» AIM OF THE EXERCISE
Look through the entries that follow and return each line that has the string "around".

====== EXTRACTED ENTRIES

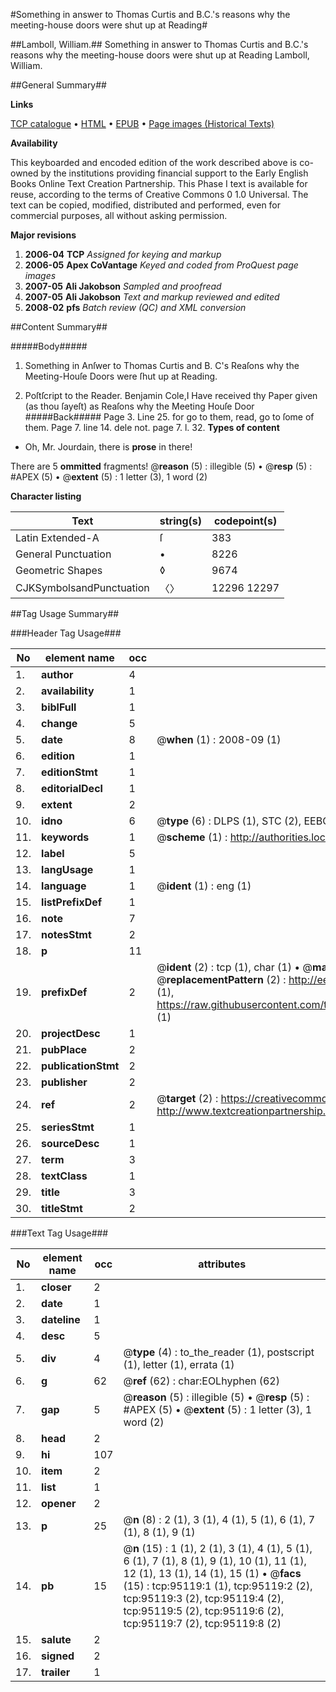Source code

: #Something in answer to Thomas Curtis and B.C.'s reasons why the meeting-house doors were shut up at Reading#

##Lamboll, William.##
Something in answer to Thomas Curtis and B.C.'s reasons why the meeting-house doors were shut up at Reading
Lamboll, William.

##General Summary##

**Links**

[TCP catalogue](http://www.ota.ox.ac.uk/tcp/)  • 
[HTML](http://tei.it.ox.ac.uk/tcp/Texts-HTML/free/A48/A48466.html)  • 
[EPUB](http://tei.it.ox.ac.uk/tcp/Texts-EPUB/free/A48/A48466.epub) • 
[Page images (Historical Texts)](https://data.historicaltexts.jisc.ac.uk/view?pubId=eebo-12891989e&pageId=eebo-12891989e-95119-1)

**Availability**

This keyboarded and encoded edition of the
	       work described above is co-owned by the institutions
	       providing financial support to the Early English Books
	       Online Text Creation Partnership. This Phase I text is
	       available for reuse, according to the terms of Creative
	       Commons 0 1.0 Universal. The text can be copied,
	       modified, distributed and performed, even for
	       commercial purposes, all without asking permission.

**Major revisions**

1. __2006-04__ __TCP__ *Assigned for keying and markup*
1. __2006-05__ __Apex CoVantage__ *Keyed and coded from ProQuest page images*
1. __2007-05__ __Ali Jakobson__ *Sampled and proofread*
1. __2007-05__ __Ali Jakobson__ *Text and markup reviewed and edited*
1. __2008-02__ __pfs__ *Batch review (QC) and XML conversion*

##Content Summary##

#####Body#####

1. Something in Anſwer to Thomas Curtis and B. C's Reaſons why the Meeting-Houſe Doors were ſhut up at Reading.

1. Poſtſcript to the Reader.
Benjamin Cole,I Have received thy Paper given (as thou ſayeſt) as Reaſons why the Meeting Houſe Door
#####Back#####
Page 3. Line 25. for go to them, read, go to ſome of them. Page 7. line 14. dele not. page 7. l. 32.
**Types of content**

  * Oh, Mr. Jourdain, there is **prose** in there!

There are 5 **ommitted** fragments! 
 @__reason__ (5) : illegible (5)  •  @__resp__ (5) : #APEX (5)  •  @__extent__ (5) : 1 letter (3), 1 word (2)

**Character listing**


|Text|string(s)|codepoint(s)|
|---|---|---|
|Latin Extended-A|ſ|383|
|General Punctuation|•|8226|
|Geometric Shapes|◊|9674|
|CJKSymbolsandPunctuation|〈〉|12296 12297|

##Tag Usage Summary##

###Header Tag Usage###

|No|element name|occ|attributes|
|---|---|---|---|
|1.|__author__|4||
|2.|__availability__|1||
|3.|__biblFull__|1||
|4.|__change__|5||
|5.|__date__|8| @__when__ (1) : 2008-09 (1)|
|6.|__edition__|1||
|7.|__editionStmt__|1||
|8.|__editorialDecl__|1||
|9.|__extent__|2||
|10.|__idno__|6| @__type__ (6) : DLPS (1), STC (2), EEBO-CITATION (1), OCLC (1), VID (1)|
|11.|__keywords__|1| @__scheme__ (1) : http://authorities.loc.gov/ (1)|
|12.|__label__|5||
|13.|__langUsage__|1||
|14.|__language__|1| @__ident__ (1) : eng (1)|
|15.|__listPrefixDef__|1||
|16.|__note__|7||
|17.|__notesStmt__|2||
|18.|__p__|11||
|19.|__prefixDef__|2| @__ident__ (2) : tcp (1), char (1)  •  @__matchPattern__ (2) : ([0-9\-]+):([0-9IVX]+) (1), (.+) (1)  •  @__replacementPattern__ (2) : http://eebo.chadwyck.com/downloadtiff?vid=$1&page=$2 (1), https://raw.githubusercontent.com/textcreationpartnership/Texts/master/tcpchars.xml#$1 (1)|
|20.|__projectDesc__|1||
|21.|__pubPlace__|2||
|22.|__publicationStmt__|2||
|23.|__publisher__|2||
|24.|__ref__|2| @__target__ (2) : https://creativecommons.org/publicdomain/zero/1.0/ (1), http://www.textcreationpartnership.org/docs/. (1)|
|25.|__seriesStmt__|1||
|26.|__sourceDesc__|1||
|27.|__term__|3||
|28.|__textClass__|1||
|29.|__title__|3||
|30.|__titleStmt__|2||


###Text Tag Usage###

|No|element name|occ|attributes|
|---|---|---|---|
|1.|__closer__|2||
|2.|__date__|1||
|3.|__dateline__|1||
|4.|__desc__|5||
|5.|__div__|4| @__type__ (4) : to_the_reader (1), postscript (1), letter (1), errata (1)|
|6.|__g__|62| @__ref__ (62) : char:EOLhyphen (62)|
|7.|__gap__|5| @__reason__ (5) : illegible (5)  •  @__resp__ (5) : #APEX (5)  •  @__extent__ (5) : 1 letter (3), 1 word (2)|
|8.|__head__|2||
|9.|__hi__|107||
|10.|__item__|2||
|11.|__list__|1||
|12.|__opener__|2||
|13.|__p__|25| @__n__ (8) : 2 (1), 3 (1), 4 (1), 5 (1), 6 (1), 7 (1), 8 (1), 9 (1)|
|14.|__pb__|15| @__n__ (15) : 1 (1), 2 (1), 3 (1), 4 (1), 5 (1), 6 (1), 7 (1), 8 (1), 9 (1), 10 (1), 11 (1), 12 (1), 13 (1), 14 (1), 15 (1)  •  @__facs__ (15) : tcp:95119:1 (1), tcp:95119:2 (2), tcp:95119:3 (2), tcp:95119:4 (2), tcp:95119:5 (2), tcp:95119:6 (2), tcp:95119:7 (2), tcp:95119:8 (2)|
|15.|__salute__|2||
|16.|__signed__|2||
|17.|__trailer__|1||
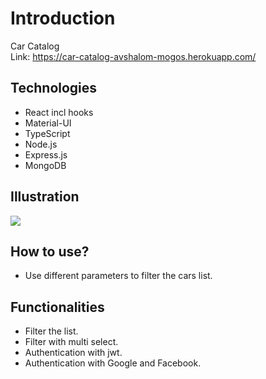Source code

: # Introduction

Car Catalog  
Link: https://car-catalog-avshalom-mogos.herokuapp.com/

## Technologies

- React incl hooks
- Material-UI
- TypeScript
- Node.js
- Express.js
- MongoDB

## Illustration

<img src="https://raw.githubusercontent.com/Avshalom-Mogos/wix-challenge-1-car-catalog/master/client/public/readMeImg.PNG"/>

## How to use?

- Use different parameters to filter the cars list.

## Functionalities

- Filter the list.
- Filter with multi select.
- Authentication with jwt.
- Authentication with Google and Facebook.
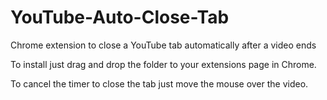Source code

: # YouTube-Auto-Close-Tab
Chrome extension to close a YouTube tab automatically after a video ends

To install just drag and drop the folder to your extensions page in Chrome. 

To cancel the timer to close the tab just move the mouse over the video.
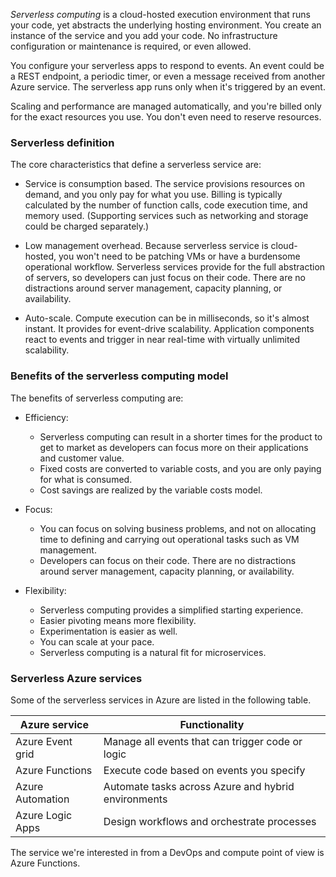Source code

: 
*Serverless computing* is a cloud-hosted execution environment that runs your code, yet abstracts the underlying hosting environment. You create an instance of the service and you add your code. No infrastructure configuration or maintenance is required, or even allowed. 

You configure your serverless apps to respond to events. An event could be a REST endpoint, a periodic timer, or even a message received from another Azure service. The serverless app runs only when it's triggered by an event.

Scaling and performance are managed automatically, and you're billed only for the exact resources you use. You don't even need to reserve resources.

### Serverless definition
The core characteristics that define a serverless service are:

- Service is consumption based. The service provisions resources on demand, and you only pay for what you use. Billing is typically calculated by the number of function calls, code execution time, and memory used. (Supporting services such as networking and storage could be charged separately.)

- Low management overhead. Because serverless service is cloud-hosted, you won't need to be patching VMs or have a burdensome operational workflow. Serverless services provide for the full abstraction of servers, so developers can just focus on their code. There are no distractions around server management, capacity planning, or availability.

- Auto-scale. Compute execution can be in milliseconds, so it's almost instant. It provides for event-drive scalability. Application components react to events and trigger in near real-time with virtually unlimited scalability.


### Benefits of the serverless computing model
The benefits of serverless computing are:

- Efficiency:
    - Serverless computing can result in a shorter times for the product to get to market as  developers can focus more on their applications and customer value.
    - Fixed costs are converted to variable costs, and you are only paying for what is consumed.
    - Cost savings are realized by the variable costs model.

- Focus:
    - You can focus on solving business problems, and not on allocating time to defining and carrying out operational tasks such as VM management.
    - Developers can focus on their code. There are no distractions around server management, capacity planning, or availability.


- Flexibility:
    - Serverless computing provides a simplified starting experience.
    - Easier pivoting means more flexibility.
    - Experimentation is easier as well.
    - You can scale at your pace.
    - Serverless computing is a natural fit for microservices.

### Serverless Azure services
Some of the serverless services in Azure are listed in the following table.

| Azure service | Functionality |
|---|---|
|Azure Event grid | Manage all events that can trigger code or logic|
|Azure Functions | Execute code based on events you specify|
|Azure Automation | Automate tasks across Azure and hybrid environments|
|Azure Logic Apps | Design workflows and orchestrate processes|

The service we're interested in from a DevOps and compute point of view is Azure Functions. 

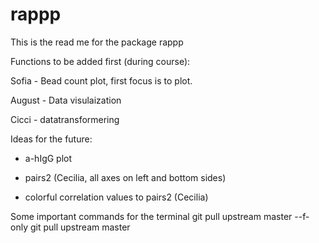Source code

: # rappp

This is the read me for the package rappp

Functions to be added first (during course):

Sofia - Bead count plot, first focus is to plot. 

August - Data visulaization

Cicci - datatransformering


Ideas for the future:

- a-hIgG plot

- pairs2 (Cecilia, all axes on left and bottom sides)

- colorful correlation values to pairs2 (Cecilia)

Some important commands for the terminal
git pull upstream master --f-only
git pull upstream master
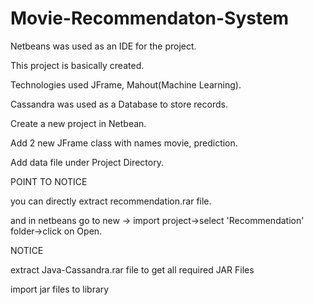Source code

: # Movie-Recommendaton-System

Netbeans was used as an IDE for the project.

This project is basically created.

Technologies used JFrame, Mahout(Machine Learning).

Cassandra was used as a Database to store records.



Create a new project in Netbean.

Add 2 new JFrame class with names movie, prediction.

Add data file under Project Directory.



POINT TO NOTICE

you can directly extract recommendation.rar file.

and in netbeans go to new -> import project->select 'Recommendation' folder->click on Open.



NOTICE

extract Java-Cassandra.rar file to get all required JAR Files

import jar files to library
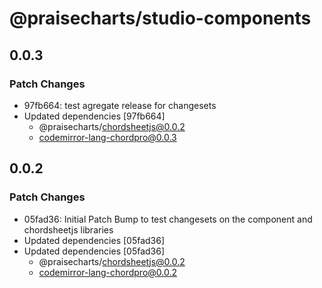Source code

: # @praisecharts/studio-components

## 0.0.3

### Patch Changes

- 97fb664: test agregate release for changesets
- Updated dependencies [97fb664]
  - @praisecharts/chordsheetjs@0.0.2
  - codemirror-lang-chordpro@0.0.3

## 0.0.2

### Patch Changes

- 05fad36: Initial Patch Bump to test changesets on the component and chordsheetjs libraries
- Updated dependencies [05fad36]
- Updated dependencies [05fad36]
  - @praisecharts/chordsheetjs@0.0.2
  - codemirror-lang-chordpro@0.0.2
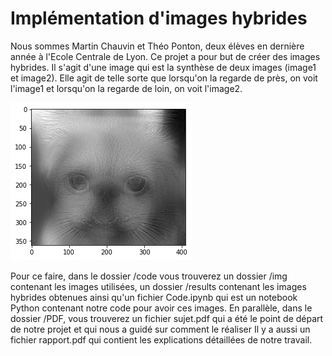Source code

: # Implémentation d'images hybrides 

Nous sommes Martin Chauvin et Théo Ponton, deux élèves en dernière année à l'Ecole Centrale de Lyon. Ce projet a pour but de créer des images hybrides. Il s'agit d'une image qui est la synthèse de deux images (image1 et image2). Elle agit de telle sorte que lorsqu'on la regarde de près, on voit l'image1 et lorsqu'on la regarde de loin, on voit l'image2. 

![result_N5](code\results\result_N5.png)

Pour ce faire, dans le dossier /code vous trouverez un dossier /img contenant les images utilisées, un dossier /results contenant les images hybrides obtenues ainsi qu'un fichier Code.ipynb qui est un notebook Python contenant notre code pour avoir ces images. En parallèle, dans le dossier /PDF, vous trouverez un fichier sujet.pdf qui a été le point de départ de notre projet et qui nous a guidé sur comment le réaliser Il y a aussi un fichier rapport.pdf qui contient les explications détaillées de notre travail. 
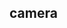 ## camera

<!-- UTSCOMJSON.camera.description -->

<!-- UTSCOMJSON.camera.compatibility -->

<!-- UTSCOMJSON.camera.attribute -->

<!-- UTSCOMJSON.camera.event -->

<!-- UTSCOMJSON.camera.component_type -->

<!-- UTSCOMJSON.camera.children -->

<!-- UTSCOMJSON.camera.example -->

<!-- UTSCOMJSON.camera.reference -->

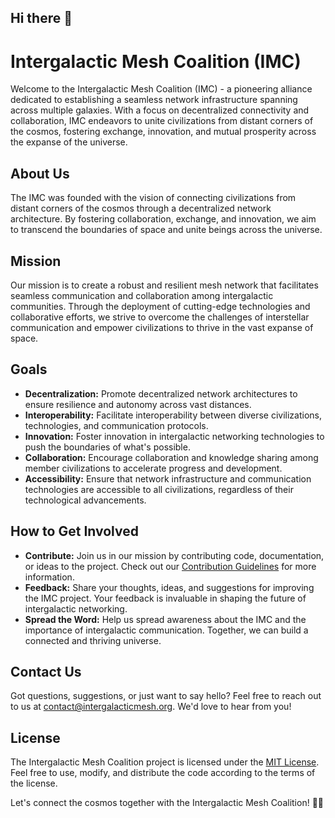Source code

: ## Hi there 👋

# Intergalactic Mesh Coalition (IMC)

Welcome to the Intergalactic Mesh Coalition (IMC) - a pioneering alliance dedicated to establishing a seamless network infrastructure spanning across multiple galaxies. With a focus on decentralized connectivity and collaboration, IMC endeavors to unite civilizations from distant corners of the cosmos, fostering exchange, innovation, and mutual prosperity across the expanse of the universe.

## About Us

The IMC was founded with the vision of connecting civilizations from distant corners of the cosmos through a decentralized network architecture. By fostering collaboration, exchange, and innovation, we aim to transcend the boundaries of space and unite beings across the universe.

## Mission

Our mission is to create a robust and resilient mesh network that facilitates seamless communication and collaboration among intergalactic communities. Through the deployment of cutting-edge technologies and collaborative efforts, we strive to overcome the challenges of interstellar communication and empower civilizations to thrive in the vast expanse of space.

## Goals

- **Decentralization:** Promote decentralized network architectures to ensure resilience and autonomy across vast distances.
- **Interoperability:** Facilitate interoperability between diverse civilizations, technologies, and communication protocols.
- **Innovation:** Foster innovation in intergalactic networking technologies to push the boundaries of what's possible.
- **Collaboration:** Encourage collaboration and knowledge sharing among member civilizations to accelerate progress and development.
- **Accessibility:** Ensure that network infrastructure and communication technologies are accessible to all civilizations, regardless of their technological advancements.

## How to Get Involved

- **Contribute:** Join us in our mission by contributing code, documentation, or ideas to the project. Check out our [Contribution Guidelines](CONTRIBUTING.md) for more information.
- **Feedback:** Share your thoughts, ideas, and suggestions for improving the IMC project. Your feedback is invaluable in shaping the future of intergalactic networking.
- **Spread the Word:** Help us spread awareness about the IMC and the importance of intergalactic communication. Together, we can build a connected and thriving universe.

## Contact Us

Got questions, suggestions, or just want to say hello? Feel free to reach out to us at [contact@intergalacticmesh.org](mailto:contact@intergalacticmesh.org). We'd love to hear from you!

## License

The Intergalactic Mesh Coalition project is licensed under the [MIT License](LICENSE). Feel free to use, modify, and distribute the code according to the terms of the license.

Let's connect the cosmos together with the Intergalactic Mesh Coalition! 🌌🚀

<!--

**Here are some ideas to get you started:**

🙋‍♀️ A short introduction - what is your organization all about?
🌈 Contribution guidelines - how can the community get involved?
👩‍💻 Useful resources - where can the community find your docs? Is there anything else the community should know?
🍿 Fun facts - what does your team eat for breakfast?
🧙 Remember, you can do mighty things with the power of [Markdown](https://docs.github.com/github/writing-on-github/getting-started-with-writing-and-formatting-on-github/basic-writing-and-formatting-syntax)
-->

============

» ANSWER TO THIS EXERCISE
- Low management overhead. Because serverless service is cloud-hosted, you won't need to be patching VMs or have a burdensome operational workflow. Serverless services provide for the full abstraction of servers, so developers can just focus on their code. There are no distractions around server management, capacity planning, or availability.
    - Developers can focus on their code. There are no distractions around server management, capacity planning, or availability.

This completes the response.